Al final de una de las jornadas, el viajero acude a cenar a una cervecería de nombre irónico: The Great Leap, lee en inglés sobre la fachada junto a los caracteres chinos. O lo que es lo mismo: El Gran Salto, nombre alusivo al Gran Salto Adelante de Mao. Allí, en el corazón del barrio de Dongzhimen, se reúnen a cenar grupos de jóvenes profesionales, hombres y mujeres, que ni en la indumentaria ni en la manera de actuar difieren de los jóvenes de ese mismo perfil que uno se tropezaría en Madrid. En la televisión gigante del local siguen el Clásico del fútbol chino: el partido entre el Beijing Gouan de Pekín y el Shenhua de Shanghái que se celebra a unos cientos de metros de allí, en el Estadio de los Trabajadores. Ganan los pequineses por 2 a 1 y la parroquia lo celebra con entusiasmo, pero sin estrépito.
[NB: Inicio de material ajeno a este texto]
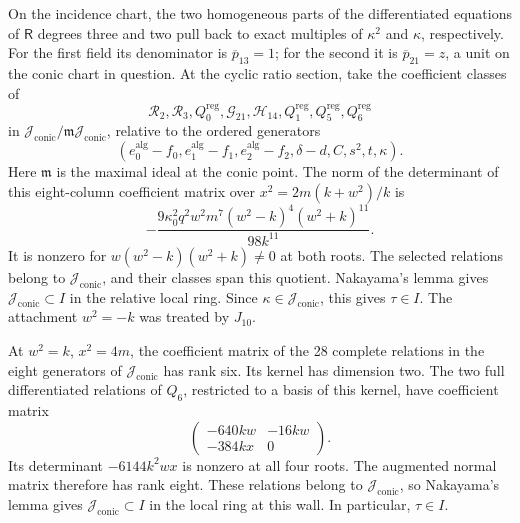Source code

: \documentclass[11pt,a4paper]{article}
\numberwithin{equation}{section}
\theoremstyle{plain}
\theoremstyle{definition}
\theoremstyle{remark}
\begin{document}
On the incidence chart, the
two homogeneous parts of the differentiated equations of $\mathsf R$ degrees three and two pull
back to exact multiples of $\kappa^2$ and $\kappa$, respectively.
For the first field its denominator is $\overline p_{13}=1$; for the second
it is $\overline p_{21}=z$, a unit on the conic chart in question. 
At the cyclic ratio section, take the coefficient classes of
\[
 \mathcal R_2,\mathcal R_3,Q_0^{\mathrm{reg}},\mathcal G_{21},
 \mathcal H_{14},Q_1^{\mathrm{reg}},Q_5^{\mathrm{reg}},Q_6^{\mathrm{reg}}
\]
in $\mathcal J_{\mathrm{conic}}/\mathfrak m\mathcal J_{\mathrm{conic}}$,
relative to the ordered generators
\[
 (e_0^{\mathrm{alg}}-f_0,e_1^{\mathrm{alg}}-f_1,
  e_2^{\mathrm{alg}}-f_2,\delta-d,C,s^2,t,\kappa).
\]
Here $\mathfrak m$ is the maximal ideal at the conic point. The
norm of the determinant of this eight-column coefficient matrix
over $x^2=2m(k+w^2)/k$ is
\[
 -\frac{9\kappa_0^2q^2w^2m^7
          (w^2-k)^4(w^2+k)^{11}}{98k^{11}}.
\]
It is nonzero for $w(w^2-k)(w^2+k)\ne0$ at both roots.
The selected relations belong to $\mathcal J_{\mathrm{conic}}$,
and their classes span this quotient. Nakayama's lemma gives
$\mathcal J_{\mathrm{conic}}\subset I$ in the relative local
ring. Since $\kappa\in\mathcal J_{\mathrm{conic}}$, this gives
$\tau\in I$. The attachment $w^2=-k$ was treated by $J_{10}$.

At $w^2=k$, $x^2=4m$, the coefficient matrix of the 28
complete relations in the eight generators of
$\mathcal J_{\mathrm{conic}}$ has rank six. Its kernel has dimension
two. The two full differentiated relations of $Q_6$, restricted
to a basis of this kernel, have coefficient matrix
\[
 \begin{pmatrix}-640kw&-16kw\\-384kx&0\end{pmatrix}.
\]
Its determinant $-6144k^2wx$ is nonzero at all four roots.
The augmented normal matrix therefore has rank eight.
These relations belong to $\mathcal J_{\mathrm{conic}}$, so
Nakayama's lemma gives $\mathcal J_{\mathrm{conic}}\subset I$ in
the local ring at this wall. In particular, $\tau\in I$.
\end{document}
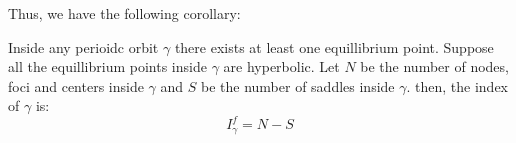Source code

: Thus, we have the following corollary:

\begin{corollary}
    Inside any perioidc orbit \(\gamma \) there exists at least one equillibrium point. Suppose
    all the equillibrium points inside \(\gamma \) are hyperbolic. Let \(N\) be the number of
    nodes, foci and centers inside \(\gamma \) and \(S\) be the number of saddles inside \(\gamma \).
    then, the index of \(\gamma \) is:
    \[
        I^f_\gamma = N - S
    \] 
\end{corollary}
China se arroja a replicar, diríase que a imitar —si no acechara a cada paso la sospecha de que el objetivo es sobrepasar— los logros de Occidente
En el paseo de regreso al hotel, en la calle Chunxiu, una mujer en la treintena que está sentada en un banco le dirige al viajero, con discreción, una invitación en inglés de inequívoco sentido. Tiene un aspecto corriente y no parece inmutarse por el poco éxito de su tentativa: es una zona de hoteles, quizá con el próximo forastero haya más suerte. Otra variante del capitalismo que sorprende, en una ciudad donde casi resulta imposible ver a alguien haciendo algo al margen de la ley. La seguridad con la que uno pasea por las calles oscuras y desiertas es absoluta.
China vio pisoteada su soberanía en el siglo XIX. Las tropas extranjeras violaron el recinto de la Ciudad Prohibida y la lección no la olvida la China de hoy. Pueden copiarnos aquí y allá, pero se remiten a su pensamiento milenario: lograr cosas es aprender del pasado; aprender del pasado es adaptarse a los tiempos.